18 janeiro 2013

JÚLIO DINIS NA ILHA DA MADEIRA

Estátua de Júlio Dinis numa rua do Funchal: o cumprimento dum nosso amigo. (Novembro de 2011)

O livro a que tenho recorrido ultimamente (JÚLIO DINIS, Cartas e Esboços Literários), contem várias cartas escritas do Funchal durante os períodos em que por lá estanciou, em busca de alívio para a sua doença, o autor de Uma Família Inglesa. Há cartas marcadas por uma grande tristeza, próprias de quem sentia contrair-se o tempo de vida a que podia aspirar. Algumas, porém, ultrapassam o registo melancólico e chegam a ser sarcásticas na apreciação que fazem da sociedade funchalense e da vida dos “doentes do peito” na ilha.
É o caso deste excerto duma carta para Custódio Passos, datada de 5 de Maio de 1869:
“Eu imaginava que a Ilha da Madeira teria costumes novos para mim, que haveria nesta sociedade uma feição especial. Nada disso; os mesmos cavacos políticos nas praças, as mesmas cerimónias nas salas de partidas, as mesmas bisbilhotices nas lojas, onde se reúne a élite funchalense. É o Porto sem tirar nem pôr, com a única diferença de se entrar ainda mais pelo íntimo das casas para assoalhar o que por lá vai.
Uma noite houve aqui um baile em casa dum morgado. Os morgados andam por cá a rodo. Pois ao almoço do dia seguinte eu sabia das minhas patroas [as suas hospedeiras], que aliás não tinham lá ido, as mínimas particularidades da soirée.
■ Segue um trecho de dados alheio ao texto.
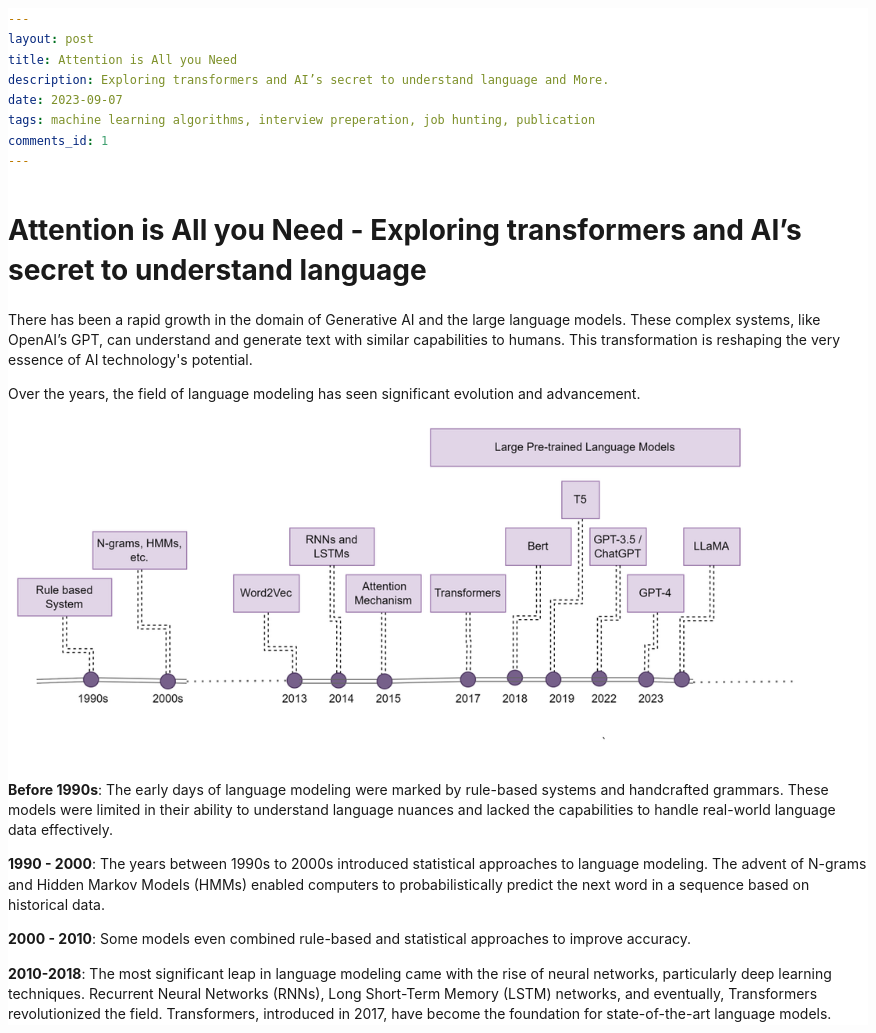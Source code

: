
 ```yaml
---
layout: post
title: Attention is All you Need
description: Exploring transformers and AI’s secret to understand language and More.
date: 2023-09-07
tags: machine learning algorithms, interview preperation, job hunting, publication
comments_id: 1
---
```

# **Attention is All you Need - Exploring transformers and AI’s secret to understand language**

There has been a rapid growth in the domain of Generative AI and the large language models. These complex systems, like OpenAI’s GPT, can understand and generate text with similar capabilities to humans. This transformation is reshaping the very essence of AI technology's potential.

Over the years, the field of language modeling has seen significant evolution and advancement. 

[<img align="center" src="/assets/LLM_timeline.png" width="800"/>](/assets/LLM_timeline.png)


**Before 1990s**: The early days of language modeling were marked by rule-based systems and handcrafted grammars. These models were limited in their ability to understand language nuances and lacked the capabilities to handle real-world language data effectively.

**1990 - 2000**: The years between 1990s to 2000s introduced statistical approaches to language modeling. The advent of N-grams and Hidden Markov Models (HMMs) enabled computers to probabilistically predict the next word in a sequence based on historical data.

**2000 - 2010**: Some models even combined rule-based and statistical approaches to improve accuracy. 

**2010-2018**: The most significant leap in language modeling came with the rise of neural networks, particularly deep learning techniques. Recurrent Neural Networks (RNNs), Long Short-Term Memory (LSTM) networks, and eventually, Transformers revolutionized the field. Transformers, introduced in 2017, have become the foundation for state-of-the-art language models.
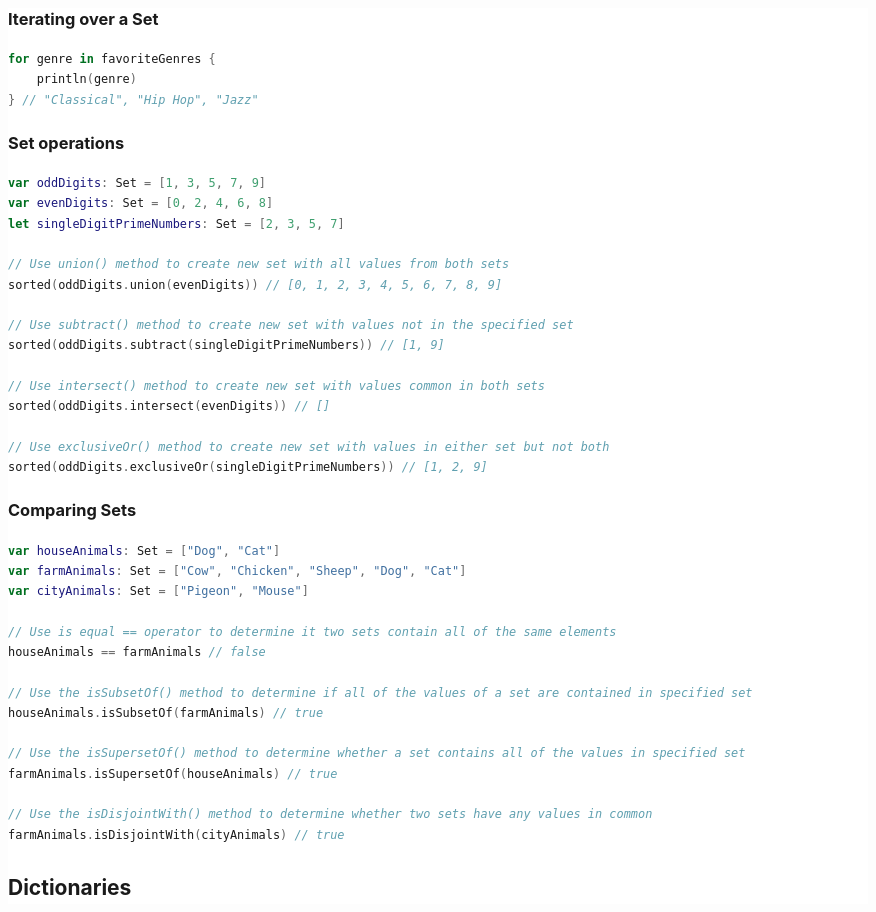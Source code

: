 ### Iterating over a Set

```swift
for genre in favoriteGenres {
    println(genre)
} // "Classical", "Hip Hop", "Jazz"
```

### Set operations

```swift
var oddDigits: Set = [1, 3, 5, 7, 9]
var evenDigits: Set = [0, 2, 4, 6, 8]
let singleDigitPrimeNumbers: Set = [2, 3, 5, 7]

// Use union() method to create new set with all values from both sets
sorted(oddDigits.union(evenDigits)) // [0, 1, 2, 3, 4, 5, 6, 7, 8, 9]

// Use subtract() method to create new set with values not in the specified set
sorted(oddDigits.subtract(singleDigitPrimeNumbers)) // [1, 9]

// Use intersect() method to create new set with values common in both sets
sorted(oddDigits.intersect(evenDigits)) // []

// Use exclusiveOr() method to create new set with values in either set but not both
sorted(oddDigits.exclusiveOr(singleDigitPrimeNumbers)) // [1, 2, 9]
```

### Comparing Sets

```swift
var houseAnimals: Set = ["Dog", "Cat"]
var farmAnimals: Set = ["Cow", "Chicken", "Sheep", "Dog", "Cat"]
var cityAnimals: Set = ["Pigeon", "Mouse"]

// Use is equal == operator to determine it two sets contain all of the same elements
houseAnimals == farmAnimals // false

// Use the isSubsetOf() method to determine if all of the values of a set are contained in specified set
houseAnimals.isSubsetOf(farmAnimals) // true

// Use the isSupersetOf() method to determine whether a set contains all of the values in specified set
farmAnimals.isSupersetOf(houseAnimals) // true

// Use the isDisjointWith() method to determine whether two sets have any values in common
farmAnimals.isDisjointWith(cityAnimals) // true
```

## Dictionaries
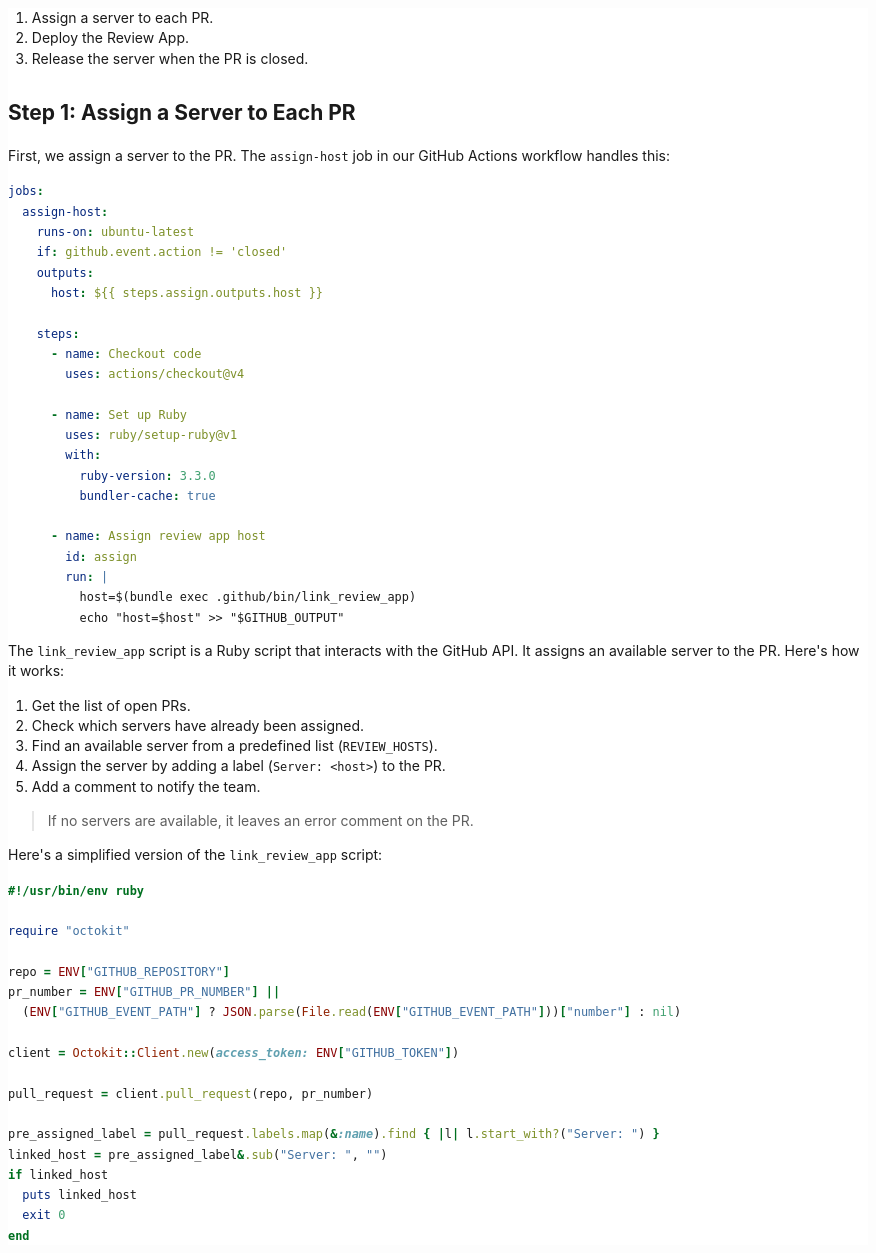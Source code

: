 1. Assign a server to each PR.
2. Deploy the Review App.
3. Release the server when the PR is closed.

## Step 1: Assign a Server to Each PR

First, we assign a server to the PR. The `assign-host` job in our GitHub Actions workflow handles this:

```yaml
jobs:
  assign-host:
    runs-on: ubuntu-latest
    if: github.event.action != 'closed'
    outputs:
      host: ${{ steps.assign.outputs.host }}

    steps:
      - name: Checkout code
        uses: actions/checkout@v4

      - name: Set up Ruby
        uses: ruby/setup-ruby@v1
        with:
          ruby-version: 3.3.0
          bundler-cache: true

      - name: Assign review app host
        id: assign
        run: |
          host=$(bundle exec .github/bin/link_review_app)
          echo "host=$host" >> "$GITHUB_OUTPUT"
```

The `link_review_app` script is a Ruby script that interacts with the GitHub API. It assigns an available server to the PR. Here's how it works:

1. Get the list of open PRs.
1. Check which servers have already been assigned.
1. Find an available server from a predefined list (`REVIEW_HOSTS`).
1. Assign the server by adding a label (`Server: <host>`) to the PR.
1. Add a comment to notify the team.

> If no servers are available, it leaves an error comment on the PR.

Here's a simplified version of the `link_review_app` script:

```ruby
#!/usr/bin/env ruby

require "octokit"

repo = ENV["GITHUB_REPOSITORY"]
pr_number = ENV["GITHUB_PR_NUMBER"] ||
  (ENV["GITHUB_EVENT_PATH"] ? JSON.parse(File.read(ENV["GITHUB_EVENT_PATH"]))["number"] : nil)

client = Octokit::Client.new(access_token: ENV["GITHUB_TOKEN"])

pull_request = client.pull_request(repo, pr_number)

pre_assigned_label = pull_request.labels.map(&:name).find { |l| l.start_with?("Server: ") }
linked_host = pre_assigned_label&.sub("Server: ", "")
if linked_host
  puts linked_host
  exit 0
end

```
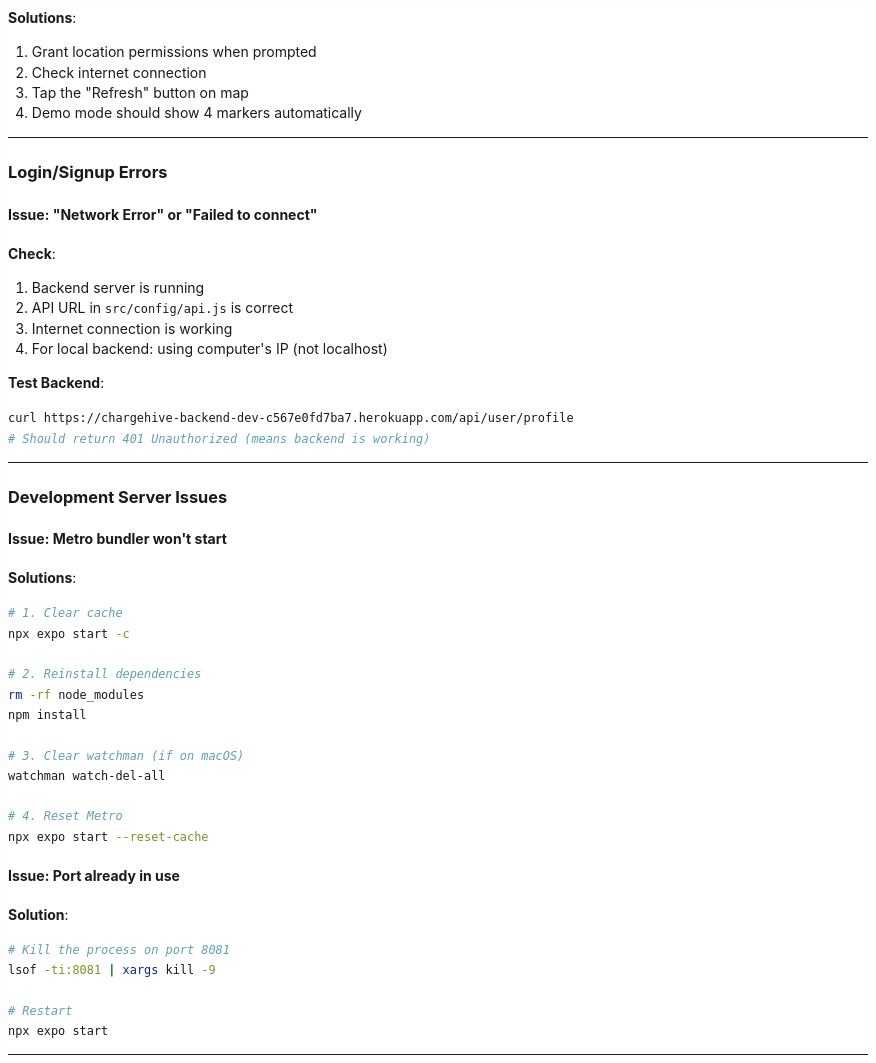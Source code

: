 **Solutions**:
1. Grant location permissions when prompted
2. Check internet connection
3. Tap the "Refresh" button on map
4. Demo mode should show 4 markers automatically

---

### Login/Signup Errors

#### Issue: "Network Error" or "Failed to connect"

**Check**:
1. Backend server is running
2. API URL in `src/config/api.js` is correct
3. Internet connection is working
4. For local backend: using computer's IP (not localhost)

**Test Backend**:
```bash
curl https://chargehive-backend-dev-c567e0fd7ba7.herokuapp.com/api/user/profile
# Should return 401 Unauthorized (means backend is working)
```

---

### Development Server Issues

#### Issue: Metro bundler won't start

**Solutions**:
```bash
# 1. Clear cache
npx expo start -c

# 2. Reinstall dependencies
rm -rf node_modules
npm install

# 3. Clear watchman (if on macOS)
watchman watch-del-all

# 4. Reset Metro
npx expo start --reset-cache
```

#### Issue: Port already in use

**Solution**:
```bash
# Kill the process on port 8081
lsof -ti:8081 | xargs kill -9

# Restart
npx expo start
```

---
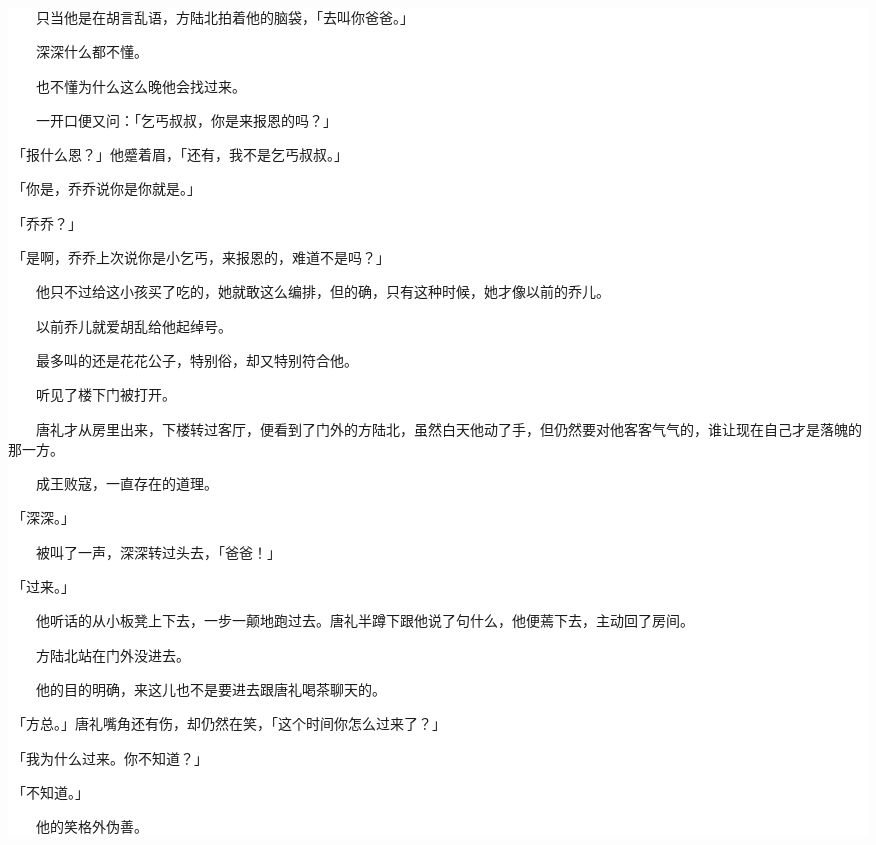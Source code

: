 
　　只当他是在胡言乱语，方陆北拍着他的脑袋，「去叫你爸爸。」


　　深深什么都不懂。


　　也不懂为什么这么晚他会找过来。


　　一开口便又问：「乞丐叔叔，你是来报恩的吗？」


 「报什么恩？」他蹙着眉，「还有，我不是乞丐叔叔。」


 「你是，乔乔说你是你就是。」


 「乔乔？」


 「是啊，乔乔上次说你是小乞丐，来报恩的，难道不是吗？」


　　他只不过给这小孩买了吃的，她就敢这么编排，但的确，只有这种时候，她才像以前的乔儿。


　　以前乔儿就爱胡乱给他起绰号。


　　最多叫的还是花花公子，特别俗，却又特别符合他。


　　听见了楼下门被打开。


　　唐礼才从房里出来，下楼转过客厅，便看到了门外的方陆北，虽然白天他动了手，但仍然要对他客客气气的，谁让现在自己才是落魄的那一方。


　　成王败寇，一直存在的道理。


 「深深。」


　　被叫了一声，深深转过头去，「爸爸！」


 「过来。」


　　他听话的从小板凳上下去，一步一颠地跑过去。唐礼半蹲下跟他说了句什么，他便蔫下去，主动回了房间。


　　方陆北站在门外没进去。


　　他的目的明确，来这儿也不是要进去跟唐礼喝茶聊天的。


 「方总。」唐礼嘴角还有伤，却仍然在笑，「这个时间你怎么过来了？」


 「我为什么过来。你不知道？」


 「不知道。」


　　他的笑格外伪善。

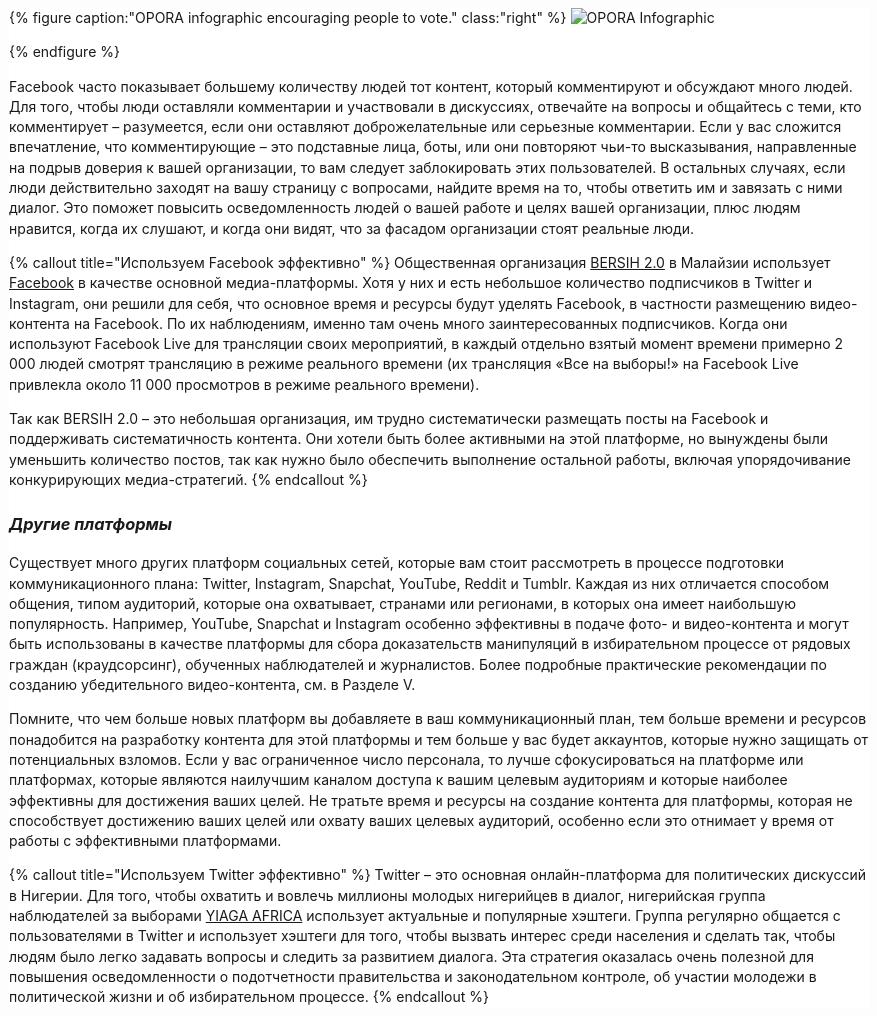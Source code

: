 {% figure caption:"OPORA infographic encouraging people to vote." class:"right" %} ![OPORA Infographic](/assets/images/opora_1.jpg "OPORA Infographic")

{% endfigure %}

Facebook часто показывает большему количеству людей тот контент, который комментируют и обсуждают много людей. Для того, чтобы люди оставляли комментарии и участвовали в дискуссиях, отвечайте на вопросы и общайтесь с теми, кто комментирует – разумеется, если они оставляют доброжелательные или серьезные комментарии. Если у вас сложится впечатление, что комментирующие – это подставные лица, боты, или они повторяют чьи-то высказывания, направленные на подрыв доверия к вашей организации, то вам следует заблокировать этих пользователей. В остальных случаях, если люди действительно заходят на вашу страницу с вопросами, найдите время на то, чтобы ответить им и завязать с ними диалог. Это поможет повысить осведомленность людей о вашей работе и целях вашей организации, плюс людям нравится, когда их слушают, и когда они видят, что за фасадом организации стоят реальные люди.

{% callout title="Используем Facebook эффективно" %} Общественная организация [BERSIH 2.0](http://www.bersih.org/) в Малайзии использует [Facebook](https://www.facebook.com/BERSIH2.0/) в качестве основной медиа-платформы. Хотя у них и есть небольшое количество подписчиков в Twitter и Instagram, они решили для себя, что основное время и ресурсы будут уделять Facebook, в частности размещению видео-контента на Facebook. По их наблюдениям, именно там очень много заинтересованных подписчиков. Когда они используют Facebook Live для трансляции своих мероприятий, в каждый отдельно взятый момент времени примерно 2 000 людей смотрят трансляцию в режиме реального времени (их трансляция «Все на выборы!» на Facebook Live привлекла около 11 000 просмотров в режиме реального времени).

Так как BERSIH 2.0 – это небольшая организация, им трудно систематически размещать посты на Facebook и поддерживать систематичность контента. Они хотели быть более активными на этой платформе, но вынуждены были уменьшить количество постов, так как нужно было обеспечить выполнение остальной работы, включая упорядочивание конкурирующих медиа-стратегий. {% endcallout %}

### _Другие платформы_

Существует много других платформ социальных сетей, которые вам стоит рассмотреть в процессе подготовки коммуникационного плана: Twitter, Instagram, Snapchat, YouTube, Reddit и Tumblr. Каждая из них отличается способом общения, типом аудиторий, которые она охватывает, странами или регионами, в которых она имеет наибольшую популярность. Например, YouTube, Snapchat и Instagram особенно эффективны в подаче фото- и видео-контента и могут быть использованы в качестве платформы для сбора доказательств манипуляций в избирательном процессе от рядовых граждан (краудсорсинг), обученных наблюдателей и журналистов. Более подробные практические рекомендации по созданию убедительного видео-контента, см. в Разделе V.

Помните, что чем больше новых платформ вы добавляете в ваш коммуникационный план, тем больше времени и ресурсов понадобится на разработку контента для этой платформы и тем больше у вас будет аккаунтов, которые нужно защищать от потенциальных взломов. Если у вас ограниченное число персонала, то лучше сфокусироваться на платформе или платформах, которые являются наилучшим каналом доступа к вашим целевым аудиториям и которые наиболее эффективны для достижения ваших целей. Не тратьте время и ресурсы на создание контента для платформы, которая не способствует достижению ваших целей или охвату ваших целевых аудиторий, особенно если это отнимает у время от работы с эффективными платформами.

{% callout title="Используем Twitter эффективно" %} Twitter – это основная онлайн-платформа для политических дискуссий в Нигерии. Для того, чтобы охватить и вовлечь миллионы молодых нигерийцев в диалог, нигерийская группа наблюдателей за выборами [YIAGA AFRICA](https://twitter.com/YIAGA) использует актуальные и популярные хэштеги. Группа регулярно общается с пользователями в Twitter и использует хэштеги для того, чтобы вызвать интерес среди населения и сделать так, чтобы людям было легко задавать вопросы и следить за развитием диалога. Эта стратегия оказалась очень полезной для повышения осведомленности о подотчетности правительства и законодательном контроле, об участии молодежи в политической жизни и об избирательном процессе. {% endcallout %}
As informações distribuem-se aqui às horas do leite e do pão quente.
A natureza compensa as impertinências desta sociedade. Mas não é fácil a um doente passear no campo. Passeios a pé são impraticáveis, graças às pavorosas subidas que por toda a parte se encontram. A rede não é tão cómoda como parece; os carros sem rodas não podem vencer todos os caminhos. Depois um homem habitua-se, como aí no Porto, a dar todos os dias a mesma volta e acabou-se.
Outra impertinência do Funchal é a conversa forçada em doenças do peito. Todos os dias os doentes se encontram nas ruas e informam-se reciprocamente de quanto tossiram, de como passaram a noite, da maior ou menor pressão que sentem, e de mil pequenas coisas a que os doentes dão importância. Não há meio de fugir disto.”